Here we are celebrating the cosmic Christ...the one whose rule is obvious, non negotiable...It seems incredible, as we listen to Paul, that anyone anywhere could fail to submit to his rule...It is transcendent...written into the fabric of creation from the very beginning.......but the route to reconciliation is hard won...
“By making peace through the blood of his cross”.
A costly kingdom founded on paradox...peace through violence...new life through a terrible, bloody death.
Do we truly want to be part of it?
Do we truly want to be part of it?
There's huge pressure to join the crowd – there always is! And here common sense as well as self preservation might well encourage us to do so...It certainly persuades one of the two who hang beside Jesus.
I guess the thieves feel they have nothing left to lose...so the first criminal takes some small vicious pleasure in joining in with his own executioners as they deride the man who hangs beside him. Perhaps he has been a lifelong bully..perhaps he has always tried to ally himself with the powerful, if the opportunity presents itself.
Certainly he can see nothing to be gained by supporting Jesus.
In extremis, though, there can be a clarity of vision...Inessentials are stripped away as our time runs its course – and there is space to see things as they really are. As the saying goes, there are no atheists in fox holes, - and not that many on crosses.
Thus the second criminal recognises and articulates something wonderfully true.
Despite all the ironic mockery, despite the weakness and humiliation, the man beside him is indeed a king, so he turns to him in supplication
“Jesus, remember me when you come into your kingdom”
There is no coercian. There never has been.
Jesus hasn’t used his power to dominate and manipulate during his ministry, and he isn’t going to start now. His way has been one which set people free, giving them their own status and dignity. He has formed them into a new community where they are each responsible for each other, commanded to love, not to lord it over one another.
This is the king who kneels to wash his servants' feet before they feast...the king who chooses not a war horse but a workaday donkey to carry him into his citadel, the king who constantly gives away power in order to empower others.
It is the kingdom and its values that matter to Jesus - not his status as the king...
It is the kingdom and its values that matter to Jesus - not his status as the king...
His rule is founded on peace, justice and transformation...on making the broken whole...and so it is peace and wholeness that he promises to the repentant thief.
“Today you will be with me in Paradise”
There on that hillside, the drama of salvation is played out...the three crosses representing the daily choice that confronts us all.

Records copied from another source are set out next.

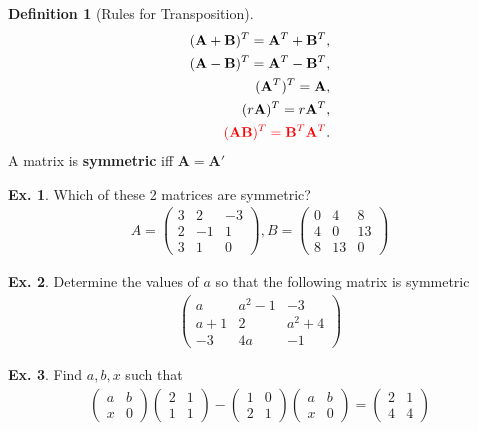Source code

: \documentclass[10pt,a4paper]{book}
\newcommand{\red}[1]{\textcolor{red}{#1}}
\theoremstyle{definition}\newtheorem{definition}{Definition}
\theoremstyle{definition}\newtheorem{fact}{Fact}
\theoremstyle{definition}\newtheorem{ex}{Ex.}
\theoremstyle{definition}\newtheorem{project}{Project}
\theoremstyle{definition}\newtheorem{problem}{Problem}
\theoremstyle{definition}\newtheorem{example}{Example}
\numberwithin{theorem}{chapter}
\numberwithin{corollary}{chapter}
\numberwithin{assumption}{chapter}
\numberwithin{definition}{chapter}
\numberwithin{prop}{chapter}
\numberwithin{notation}{chapter}
\numberwithin{problem}{chapter}
\numberwithin{example}{chapter}
\numberwithin{fact}{chapter}
\numberwithin{ex}{chapter}
\newenvironment{fdefinition}
{\begin{mdframed}\begin{definition}}
		{\end{definition}\end{mdframed}}
\def\A{\mathbf A}
\def\B{\mathbf B}
\begin{document}
	\begin{fdefinition}[Rules for Transposition]
		\begin{align*}
			(\A+\B)^T = \A^T + \B^T,    \\
			(\A-\B)^T = \A^T - \B^T,    \\
			(\A^T)^T = \A,              \\
			(r\A)^T = r\A^T,            \\
			\red{(\A\B)^T = \B^T \A^T}. 
		\end{align*}
		A matrix is \textbf{symmetric} iff $\A = \A'$
	\end{fdefinition}
	
	\begin{ex}
		Which of these 2 matrices are symmetric?
		\begin{align*}
			A = \begin{pmatrix}
				3 & 2  & -3 \\
				2 & -1 & 1  \\
				3 & 1  & 0  
			\end{pmatrix}, 
			B = \begin{pmatrix}
				0 & 4  & 8  \\
				4 & 0  & 13 \\
				8 & 13 & 0  
			\end{pmatrix}
		\end{align*}
	\end{ex}
	
	\begin{ex}
		Determine the values of $a$ so that the following matrix is symmetric
		\begin{align}
			\begin{pmatrix}
				a   & a^2 -1 & -3      \\
				a+1 & 2      & a^2 + 4 \\
				-3  & 4a     & -1      
			\end{pmatrix}
		\end{align}
	\end{ex}
	
	\begin{ex}
		Find $a,b,x$ such that
		\begin{align*}
			\begin{pmatrix}
				a & b \\ x & 0
			\end{pmatrix}
			\begin{pmatrix}
				2 & 1 \\ 1 & 1
			\end{pmatrix}
			-
			\begin{pmatrix}
				1 & 0 \\ 2 & 1
			\end{pmatrix}
			\begin{pmatrix}
				a & b \\ x & 0
			\end{pmatrix}
			=
			\begin{pmatrix}
				2 & 1 \\ 4 & 4
			\end{pmatrix}
		\end{align*}
	\end{ex}
	
\end{document}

Love stronger than death holds Jesus there...the man in the middle, with a dying sinner on either side, trying to decide what his message, what his kingdom, means for them.
We have to decide as well.
There's a chorus, popular at confirmations, that asks
“Will you ride, ride, ride with the king of kings
will you follow our leader true
Will you shout hosanna to the lowly Son of God
Who died for me and you?”
We can only celebrate today if our answer to that is a resounding “Yes”...expressed not just with our mouths but with lives truly subject to the rules of his Kingdom.
May we all crown him King of our lives and hearts, now and always.